HOW TO COMPLETE THIS TASK
Print out each entry below exactly, please.

Start of EXTRACTED INFORMATION

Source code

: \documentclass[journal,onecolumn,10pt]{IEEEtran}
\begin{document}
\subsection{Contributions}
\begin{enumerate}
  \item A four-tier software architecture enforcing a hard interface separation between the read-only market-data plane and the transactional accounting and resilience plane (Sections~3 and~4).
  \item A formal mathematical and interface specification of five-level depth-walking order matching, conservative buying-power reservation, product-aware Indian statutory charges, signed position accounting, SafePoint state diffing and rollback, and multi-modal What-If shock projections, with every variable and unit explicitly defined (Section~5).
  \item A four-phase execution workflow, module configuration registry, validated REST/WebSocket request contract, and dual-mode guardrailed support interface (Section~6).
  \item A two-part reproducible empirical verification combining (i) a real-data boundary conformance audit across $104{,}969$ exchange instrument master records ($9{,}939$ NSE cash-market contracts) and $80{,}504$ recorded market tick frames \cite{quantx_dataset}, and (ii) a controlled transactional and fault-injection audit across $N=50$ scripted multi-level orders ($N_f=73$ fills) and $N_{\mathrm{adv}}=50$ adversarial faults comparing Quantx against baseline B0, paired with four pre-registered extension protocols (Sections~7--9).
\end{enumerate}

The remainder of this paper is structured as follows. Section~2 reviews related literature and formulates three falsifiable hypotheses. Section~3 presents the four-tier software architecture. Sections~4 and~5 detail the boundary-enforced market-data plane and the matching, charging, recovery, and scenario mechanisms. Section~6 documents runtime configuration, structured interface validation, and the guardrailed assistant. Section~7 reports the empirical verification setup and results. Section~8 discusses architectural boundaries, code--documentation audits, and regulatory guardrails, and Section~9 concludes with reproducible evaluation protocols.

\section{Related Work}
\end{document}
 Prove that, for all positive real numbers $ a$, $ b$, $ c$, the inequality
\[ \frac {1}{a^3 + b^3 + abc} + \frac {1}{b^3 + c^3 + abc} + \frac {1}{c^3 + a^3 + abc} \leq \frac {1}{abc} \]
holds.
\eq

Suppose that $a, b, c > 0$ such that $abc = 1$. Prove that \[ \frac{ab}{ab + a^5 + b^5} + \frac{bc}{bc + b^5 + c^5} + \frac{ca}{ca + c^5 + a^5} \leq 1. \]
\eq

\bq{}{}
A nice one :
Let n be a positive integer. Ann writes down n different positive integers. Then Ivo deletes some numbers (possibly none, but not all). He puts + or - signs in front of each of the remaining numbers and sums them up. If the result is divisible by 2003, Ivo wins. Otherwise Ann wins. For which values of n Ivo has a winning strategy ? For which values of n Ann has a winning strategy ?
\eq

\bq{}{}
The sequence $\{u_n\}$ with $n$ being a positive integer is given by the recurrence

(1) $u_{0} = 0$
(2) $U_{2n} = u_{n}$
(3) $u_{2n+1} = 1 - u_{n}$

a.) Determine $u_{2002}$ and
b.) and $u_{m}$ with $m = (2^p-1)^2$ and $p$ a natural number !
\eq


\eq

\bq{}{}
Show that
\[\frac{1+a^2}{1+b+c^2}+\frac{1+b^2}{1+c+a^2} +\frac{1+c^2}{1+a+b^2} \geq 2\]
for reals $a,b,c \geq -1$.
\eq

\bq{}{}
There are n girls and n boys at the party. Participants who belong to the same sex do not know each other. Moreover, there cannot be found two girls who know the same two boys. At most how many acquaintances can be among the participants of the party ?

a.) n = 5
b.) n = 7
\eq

End of EXTRACTED INFORMATION

WORKED SOLUTION
Source code

: \documentclass[journal,onecolumn,10pt]{IEEEtran}
\begin{document}
\subsection{Contributions}
\begin{enumerate}
  \item A four-tier software architecture enforcing a hard interface separation between the read-only market-data plane and the transactional accounting and resilience plane (Sections~3 and~4).
  \item A formal mathematical and interface specification of five-level depth-walking order matching, conservative buying-power reservation, product-aware Indian statutory charges, signed position accounting, SafePoint state diffing and rollback, and multi-modal What-If shock projections, with every variable and unit explicitly defined (Section~5).
  \item A four-phase execution workflow, module configuration registry, validated REST/WebSocket request contract, and dual-mode guardrailed support interface (Section~6).
  \item A two-part reproducible empirical verification combining (i) a real-data boundary conformance audit across $104{,}969$ exchange instrument master records ($9{,}939$ NSE cash-market contracts) and $80{,}504$ recorded market tick frames \cite{quantx_dataset}, and (ii) a controlled transactional and fault-injection audit across $N=50$ scripted multi-level orders ($N_f=73$ fills) and $N_{\mathrm{adv}}=50$ adversarial faults comparing Quantx against baseline B0, paired with four pre-registered extension protocols (Sections~7--9).
\end{enumerate}

The remainder of this paper is structured as follows. Section~2 reviews related literature and formulates three falsifiable hypotheses. Section~3 presents the four-tier software architecture. Sections~4 and~5 detail the boundary-enforced market-data plane and the matching, charging, recovery, and scenario mechanisms. Section~6 documents runtime configuration, structured interface validation, and the guardrailed assistant. Section~7 reports the empirical verification setup and results. Section~8 discusses architectural boundaries, code--documentation audits, and regulatory guardrails, and Section~9 concludes with reproducible evaluation protocols.

\section{Related Work}
\end{document}
 Prove that, for all positive real numbers $ a$, $ b$, $ c$, the inequality
\[ \frac {1}{a^3 + b^3 + abc} + \frac {1}{b^3 + c^3 + abc} + \frac {1}{c^3 + a^3 + abc} \leq \frac {1}{abc} \]
holds.
\eq

Suppose that $a, b, c > 0$ such that $abc = 1$. Prove that \[ \frac{ab}{ab + a^5 + b^5} + \frac{bc}{bc + b^5 + c^5} + \frac{ca}{ca + c^5 + a^5} \leq 1. \]
\eq

\bq{}{}
A nice one :
Let n be a positive integer. Ann writes down n different positive integers. Then Ivo deletes some numbers (possibly none, but not all). He puts + or - signs in front of each of the remaining numbers and sums them up. If the result is divisible by 2003, Ivo wins. Otherwise Ann wins. For which values of n Ivo has a winning strategy ? For which values of n Ann has a winning strategy ?
\eq

\bq{}{}
The sequence $\{u_n\}$ with $n$ being a positive integer is given by the recurrence

(1) $u_{0} = 0$
(2) $U_{2n} = u_{n}$
(3) $u_{2n+1} = 1 - u_{n}$

a.) Determine $u_{2002}$ and
b.) and $u_{m}$ with $m = (2^p-1)^2$ and $p$ a natural number !
\eq


\eq

\bq{}{}
Show that
\[\frac{1+a^2}{1+b+c^2}+\frac{1+b^2}{1+c+a^2} +\frac{1+c^2}{1+a+b^2} \geq 2\]
for reals $a,b,c \geq -1$.
\eq

\bq{}{}
There are n girls and n boys at the party. Participants who belong to the same sex do not know each other. Moreover, there cannot be found two girls who know the same two boys. At most how many acquaintances can be among the participants of the party ?

a.) n = 5
b.) n = 7
\eq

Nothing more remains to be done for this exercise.